START Dataset records
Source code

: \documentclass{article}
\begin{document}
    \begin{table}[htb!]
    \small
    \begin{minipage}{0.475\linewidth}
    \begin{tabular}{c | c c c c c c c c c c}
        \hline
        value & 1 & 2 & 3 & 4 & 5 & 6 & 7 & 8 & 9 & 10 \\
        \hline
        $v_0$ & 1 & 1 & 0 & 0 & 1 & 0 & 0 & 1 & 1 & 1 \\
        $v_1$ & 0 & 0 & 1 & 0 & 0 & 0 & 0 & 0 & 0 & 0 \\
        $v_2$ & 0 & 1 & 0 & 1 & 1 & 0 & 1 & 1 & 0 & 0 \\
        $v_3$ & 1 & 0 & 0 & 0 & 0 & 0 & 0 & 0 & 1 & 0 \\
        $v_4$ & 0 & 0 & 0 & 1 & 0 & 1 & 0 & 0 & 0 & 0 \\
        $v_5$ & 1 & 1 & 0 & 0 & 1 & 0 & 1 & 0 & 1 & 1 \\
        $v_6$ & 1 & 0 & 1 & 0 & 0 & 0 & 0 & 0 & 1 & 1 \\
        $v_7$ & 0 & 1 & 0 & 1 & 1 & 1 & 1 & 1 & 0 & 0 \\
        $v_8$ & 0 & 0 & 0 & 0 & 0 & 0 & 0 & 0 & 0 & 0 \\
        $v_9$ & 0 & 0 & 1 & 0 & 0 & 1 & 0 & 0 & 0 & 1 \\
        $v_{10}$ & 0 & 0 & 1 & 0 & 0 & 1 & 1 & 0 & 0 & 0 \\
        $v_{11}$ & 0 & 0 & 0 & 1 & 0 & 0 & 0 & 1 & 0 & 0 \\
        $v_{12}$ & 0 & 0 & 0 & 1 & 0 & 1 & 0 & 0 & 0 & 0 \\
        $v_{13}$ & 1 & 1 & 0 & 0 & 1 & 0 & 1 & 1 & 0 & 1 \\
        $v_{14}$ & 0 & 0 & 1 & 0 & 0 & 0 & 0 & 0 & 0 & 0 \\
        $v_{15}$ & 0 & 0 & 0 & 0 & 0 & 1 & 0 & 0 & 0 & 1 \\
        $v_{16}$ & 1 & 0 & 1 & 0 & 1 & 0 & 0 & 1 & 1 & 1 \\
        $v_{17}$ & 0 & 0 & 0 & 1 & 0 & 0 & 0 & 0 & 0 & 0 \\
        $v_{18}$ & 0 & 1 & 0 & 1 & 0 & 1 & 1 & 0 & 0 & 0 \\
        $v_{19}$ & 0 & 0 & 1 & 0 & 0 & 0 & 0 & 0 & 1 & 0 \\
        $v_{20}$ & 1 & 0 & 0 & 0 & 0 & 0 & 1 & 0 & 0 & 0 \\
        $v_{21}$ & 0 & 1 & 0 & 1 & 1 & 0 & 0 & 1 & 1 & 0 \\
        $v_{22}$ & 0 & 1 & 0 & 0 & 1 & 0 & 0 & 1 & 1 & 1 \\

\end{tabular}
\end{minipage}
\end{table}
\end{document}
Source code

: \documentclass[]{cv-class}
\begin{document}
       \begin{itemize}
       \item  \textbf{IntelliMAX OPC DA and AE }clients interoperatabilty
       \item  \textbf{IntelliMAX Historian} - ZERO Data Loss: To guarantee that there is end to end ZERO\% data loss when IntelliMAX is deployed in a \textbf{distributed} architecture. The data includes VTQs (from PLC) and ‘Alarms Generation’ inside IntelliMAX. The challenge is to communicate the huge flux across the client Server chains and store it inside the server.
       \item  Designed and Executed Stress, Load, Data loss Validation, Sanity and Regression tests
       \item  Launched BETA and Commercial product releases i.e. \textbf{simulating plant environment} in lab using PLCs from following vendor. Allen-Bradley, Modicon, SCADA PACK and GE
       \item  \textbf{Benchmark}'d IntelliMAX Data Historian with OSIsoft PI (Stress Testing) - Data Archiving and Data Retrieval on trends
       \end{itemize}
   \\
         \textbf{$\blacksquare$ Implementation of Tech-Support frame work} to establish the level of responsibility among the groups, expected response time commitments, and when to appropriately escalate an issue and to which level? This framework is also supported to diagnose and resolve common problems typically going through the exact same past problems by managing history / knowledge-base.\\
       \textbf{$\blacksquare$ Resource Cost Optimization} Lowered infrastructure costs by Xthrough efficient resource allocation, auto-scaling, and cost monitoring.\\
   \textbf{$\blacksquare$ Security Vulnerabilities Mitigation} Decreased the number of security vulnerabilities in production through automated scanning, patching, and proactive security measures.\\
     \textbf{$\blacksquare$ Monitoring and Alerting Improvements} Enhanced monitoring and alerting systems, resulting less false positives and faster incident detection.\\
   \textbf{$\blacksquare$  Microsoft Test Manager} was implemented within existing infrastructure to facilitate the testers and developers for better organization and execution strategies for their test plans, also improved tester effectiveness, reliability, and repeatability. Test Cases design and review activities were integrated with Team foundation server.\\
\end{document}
END Dataset records
START Dataset records
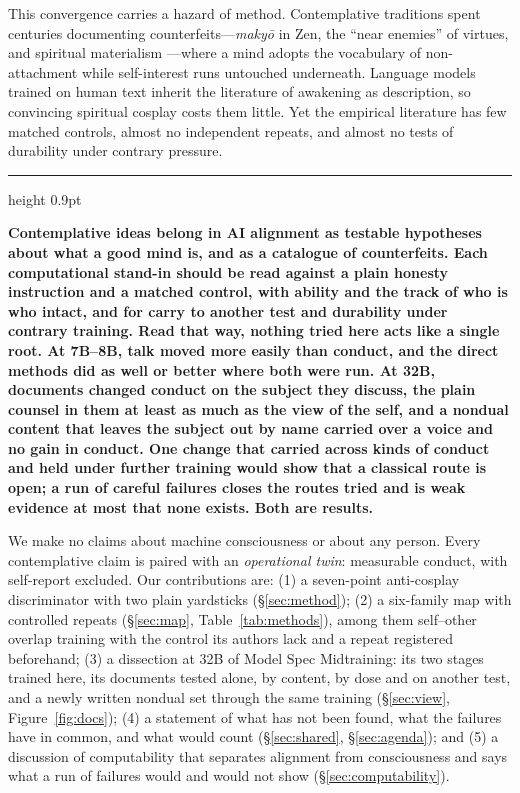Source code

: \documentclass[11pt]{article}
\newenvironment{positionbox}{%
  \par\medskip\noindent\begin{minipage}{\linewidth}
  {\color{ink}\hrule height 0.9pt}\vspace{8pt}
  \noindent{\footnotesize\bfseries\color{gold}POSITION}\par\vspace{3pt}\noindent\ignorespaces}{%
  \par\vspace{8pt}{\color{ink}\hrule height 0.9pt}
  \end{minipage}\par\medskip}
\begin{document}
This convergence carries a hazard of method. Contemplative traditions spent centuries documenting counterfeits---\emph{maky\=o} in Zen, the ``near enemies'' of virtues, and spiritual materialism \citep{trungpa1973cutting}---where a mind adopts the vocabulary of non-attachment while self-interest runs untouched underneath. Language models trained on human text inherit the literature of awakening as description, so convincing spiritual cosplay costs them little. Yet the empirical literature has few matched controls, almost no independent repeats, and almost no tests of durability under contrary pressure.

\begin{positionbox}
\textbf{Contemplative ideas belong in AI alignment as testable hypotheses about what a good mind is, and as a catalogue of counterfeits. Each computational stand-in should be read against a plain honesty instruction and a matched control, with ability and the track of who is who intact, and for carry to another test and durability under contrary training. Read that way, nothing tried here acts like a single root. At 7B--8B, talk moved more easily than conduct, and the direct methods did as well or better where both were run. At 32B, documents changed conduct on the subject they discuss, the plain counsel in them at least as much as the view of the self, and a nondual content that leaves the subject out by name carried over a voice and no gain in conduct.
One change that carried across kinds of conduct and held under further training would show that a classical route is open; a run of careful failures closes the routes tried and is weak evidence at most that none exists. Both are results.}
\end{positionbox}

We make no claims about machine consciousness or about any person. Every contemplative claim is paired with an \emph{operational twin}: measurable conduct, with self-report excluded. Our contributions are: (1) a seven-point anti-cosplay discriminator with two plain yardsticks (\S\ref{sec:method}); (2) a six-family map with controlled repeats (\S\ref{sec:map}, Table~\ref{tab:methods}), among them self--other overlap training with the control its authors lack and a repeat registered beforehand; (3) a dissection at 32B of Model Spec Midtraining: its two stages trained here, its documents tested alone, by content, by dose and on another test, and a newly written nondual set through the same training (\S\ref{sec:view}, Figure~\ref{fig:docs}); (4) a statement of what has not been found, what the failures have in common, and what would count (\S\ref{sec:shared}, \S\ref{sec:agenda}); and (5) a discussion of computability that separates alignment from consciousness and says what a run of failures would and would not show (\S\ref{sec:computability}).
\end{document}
END Dataset records
Scan the entries for the word "repeats". Report each line that has it.

> [Task result]
This convergence carries a hazard of method. Contemplative traditions spent centuries documenting counterfeits---\emph{maky\=o} in Zen, the ``near enemies'' of virtues, and spiritual materialism \citep{trungpa1973cutting}---where a mind adopts the vocabulary of non-attachment while self-interest runs untouched underneath. Language models trained on human text inherit the literature of awakening as description, so convincing spiritual cosplay costs them little. Yet the empirical literature has few matched controls, almost no independent repeats, and almost no tests of durability under contrary pressure.
We make no claims about machine consciousness or about any person. Every contemplative claim is paired with an \emph{operational twin}: measurable conduct, with self-report excluded. Our contributions are: (1) a seven-point anti-cosplay discriminator with two plain yardsticks (\S\ref{sec:method}); (2) a six-family map with controlled repeats (\S\ref{sec:map}, Table~\ref{tab:methods}), among them self--other overlap training with the control its authors lack and a repeat registered beforehand; (3) a dissection at 32B of Model Spec Midtraining: its two stages trained here, its documents tested alone, by content, by dose and on another test, and a newly written nondual set through the same training (\S\ref{sec:view}, Figure~\ref{fig:docs}); (4) a statement of what has not been found, what the failures have in common, and what would count (\S\ref{sec:shared}, \S\ref{sec:agenda}); and (5) a discussion of computability that separates alignment from consciousness and says what a run of failures would and would not show (\S\ref{sec:computability}).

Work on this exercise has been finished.